Давай, Гриша, решайся, раз, два, три… Гриша, либо сейчас, либо никогда. Сказал «нет» и все. А дальше будь что будет. Получишь от Максимыча его фирменный взгляд, черный взгляд из окопов его темных глазниц. Получишь — ну и что? Терпи и живи дальше. Раз, два, три…

Так ведь не отстанут… Я Максимыча знаю. Ну-ка взял себя в руки, дрянь такая, и говори – не буду. Как в армии умел – не буду и все. Хоть режьте, не буду.

Нет, не идет. Не идет. И выпить тянет — аж руки трясутся. Если не пить, что тогда? Домой? В голове поплыло утро, Машка, дочь моя, с ее проколотой губой — вот дурочка… «Папка, ты у меня классный, но ничего не понимаешь в жизни, потому тебя и обманывают», — чмокнула в щеку и убежала. А Верка орет: «Что ты ей не скажешь?». А я черт его знает, что сказать. Сам в юности волосы покрасил… А Машка хорошая, дурочка просто. Меня не в грош не ставит, с каким-то подростком связалась, как с цепи сорвалась, дурочка…

Гриша, не отвлекайся. Гриша, пора. Самое тяжелое в моей работе, ломать, ломать себя через колено.

— Мужики, я с вами посижу, а пить не буду… Не надо мне… — сказал я быстро.

Костя оживился:

— Ну жаль… – протянул он. — Давай, Степан Максимович, наливай. Мне бежать скоро.

— Ты погоди, салага, — оборвал Шахов. – Ты че, Гриша, на работе утомился? Не ел, поди, ничего? Смотри у меня…Мало нас, настоящих, осталось. Давай-ка двадцать капель для инаугурации.

Он поднял пустой стакан. На клейком стекле отпечатались пальцы.

— Нееее… — остановил я. – Не могу сегодня.

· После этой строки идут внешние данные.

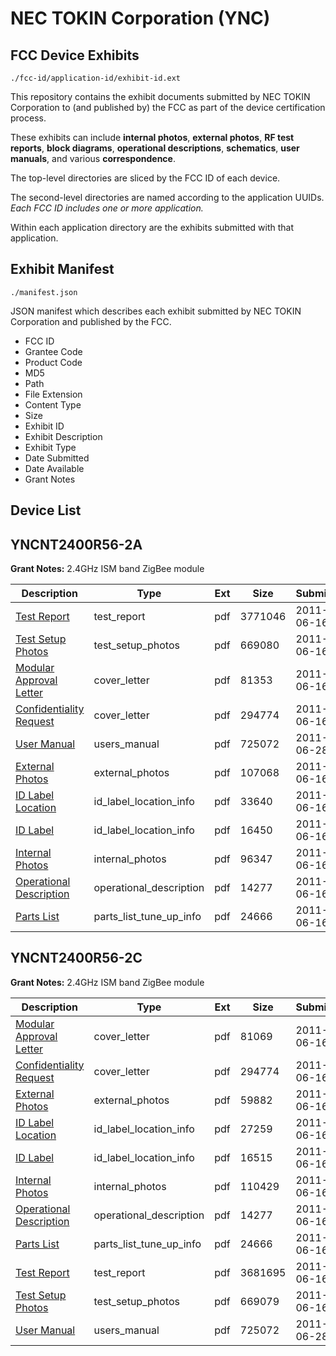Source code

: # NEC TOKIN Corporation (YNC)
## FCC Device Exhibits

```
./fcc-id/application-id/exhibit-id.ext
```

This repository contains the exhibit documents submitted by NEC TOKIN Corporation to (and published by) the FCC as part of the device certification process.

These exhibits can include **internal photos**, **external photos**, **RF test reports**, **block diagrams**, **operational descriptions**, **schematics**, **user manuals**, and various **correspondence**.

The top-level directories are sliced by the FCC ID of each device.

The second-level directories are named according to the application UUIDs. *Each FCC ID includes one or more application.*

Within each application directory are the exhibits submitted with that application. 

## Exhibit Manifest

```
./manifest.json
```

JSON manifest which describes each exhibit submitted by NEC TOKIN Corporation and published by the FCC.

- FCC ID
- Grantee Code
- Product Code
- MD5
- Path
- File Extension
- Content Type
- Size
- Exhibit ID
- Exhibit Description
- Exhibit Type
- Date Submitted
- Date Available
- Grant Notes

## Device List
## YNCNT2400R56-2A
**Grant Notes:** 2.4GHz ISM band ZigBee module

| Description | Type | Ext | Size | Submitted | Available |
| ----------- | ---- | --- | ---- | --------- | --------- |
| [Test Report](YNCNT2400R56-2A/8dbd2092f7c9e786b738479057628f93/1484107.pdf) | test_report | pdf | 3771046 | 2011-06-16 | 2011-06-16 |
| [Test Setup Photos](YNCNT2400R56-2A/8dbd2092f7c9e786b738479057628f93/1484106.pdf) | test_setup_photos | pdf | 669080 | 2011-06-16 | 2011-06-16 |
| [Modular Approval Letter](YNCNT2400R56-2A/8dbd2092f7c9e786b738479057628f93/1484102.pdf) | cover_letter | pdf | 81353 | 2011-06-16 | 2011-06-16 |
| [Confidentiality Request](YNCNT2400R56-2A/8dbd2092f7c9e786b738479057628f93/1484105.pdf) | cover_letter | pdf | 294774 | 2011-06-16 | 2011-06-16 |
| [User Manual](YNCNT2400R56-2A/8dbd2092f7c9e786b738479057628f93/1491245.pdf) | users_manual | pdf | 725072 | 2011-06-28 | 2011-06-16 |
| [External Photos](YNCNT2400R56-2A/8dbd2092f7c9e786b738479057628f93/1484098.pdf) | external_photos | pdf | 107068 | 2011-06-16 | 2011-06-16 |
| [ID Label Location](YNCNT2400R56-2A/8dbd2092f7c9e786b738479057628f93/1484100.pdf) | id_label_location_info | pdf | 33640 | 2011-06-16 | 2011-06-16 |
| [ID Label](YNCNT2400R56-2A/8dbd2092f7c9e786b738479057628f93/1484101.pdf) | id_label_location_info | pdf | 16450 | 2011-06-16 | 2011-06-16 |
| [Internal Photos](YNCNT2400R56-2A/8dbd2092f7c9e786b738479057628f93/1484099.pdf) | internal_photos | pdf | 96347 | 2011-06-16 | 2011-06-16 |
| [Operational Description](YNCNT2400R56-2A/8dbd2092f7c9e786b738479057628f93/1484103.pdf) | operational_description | pdf | 14277 | 2011-06-16 | 2011-06-16 |
| [Parts List](YNCNT2400R56-2A/8dbd2092f7c9e786b738479057628f93/1484104.pdf) | parts_list_tune_up_info | pdf | 24666 | 2011-06-16 | 2011-06-16 |
## YNCNT2400R56-2C
**Grant Notes:** 2.4GHz ISM band ZigBee module

| Description | Type | Ext | Size | Submitted | Available |
| ----------- | ---- | --- | ---- | --------- | --------- |
| [Modular Approval Letter](YNCNT2400R56-2C/4c8883930196f2d93445c85d16546572/1484115.pdf) | cover_letter | pdf | 81069 | 2011-06-16 | 2011-06-16 |
| [Confidentiality Request](YNCNT2400R56-2C/4c8883930196f2d93445c85d16546572/1484105.pdf) | cover_letter | pdf | 294774 | 2011-06-16 | 2011-06-16 |
| [External Photos](YNCNT2400R56-2C/4c8883930196f2d93445c85d16546572/1484111.pdf) | external_photos | pdf | 59882 | 2011-06-16 | 2011-06-16 |
| [ID Label Location](YNCNT2400R56-2C/4c8883930196f2d93445c85d16546572/1484113.pdf) | id_label_location_info | pdf | 27259 | 2011-06-16 | 2011-06-16 |
| [ID Label](YNCNT2400R56-2C/4c8883930196f2d93445c85d16546572/1484114.pdf) | id_label_location_info | pdf | 16515 | 2011-06-16 | 2011-06-16 |
| [Internal Photos](YNCNT2400R56-2C/4c8883930196f2d93445c85d16546572/1484112.pdf) | internal_photos | pdf | 110429 | 2011-06-16 | 2011-06-16 |
| [Operational Description](YNCNT2400R56-2C/4c8883930196f2d93445c85d16546572/1484103.pdf) | operational_description | pdf | 14277 | 2011-06-16 | 2011-06-16 |
| [Parts List](YNCNT2400R56-2C/4c8883930196f2d93445c85d16546572/1484117.pdf) | parts_list_tune_up_info | pdf | 24666 | 2011-06-16 | 2011-06-16 |
| [Test Report](YNCNT2400R56-2C/4c8883930196f2d93445c85d16546572/1484120.pdf) | test_report | pdf | 3681695 | 2011-06-16 | 2011-06-16 |
| [Test Setup Photos](YNCNT2400R56-2C/4c8883930196f2d93445c85d16546572/1484119.pdf) | test_setup_photos | pdf | 669079 | 2011-06-16 | 2011-06-16 |
| [User Manual](YNCNT2400R56-2C/4c8883930196f2d93445c85d16546572/1491245.pdf) | users_manual | pdf | 725072 | 2011-06-28 | 2011-06-16 |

Верке обещал, а тут еще сердце… Ну, прости, Максимыч.

Я застыл, внутренне остановился, как человек, ожидающий удара сзади. Я смотрел не на Максимыча, а чуть наискосок, на сваленные у дальней стенки чугунные радиаторы, и лицо Максимыча чернело справа, покачиваясь. Надо смотреть в глаза, но стыдно, ой как стыдно.

— Как знаешь, — сказало лицо.

Максимыч пригладил рукой тонкие свои, черные волосья, облепившие голову, как тина, и перевернул мой стакан.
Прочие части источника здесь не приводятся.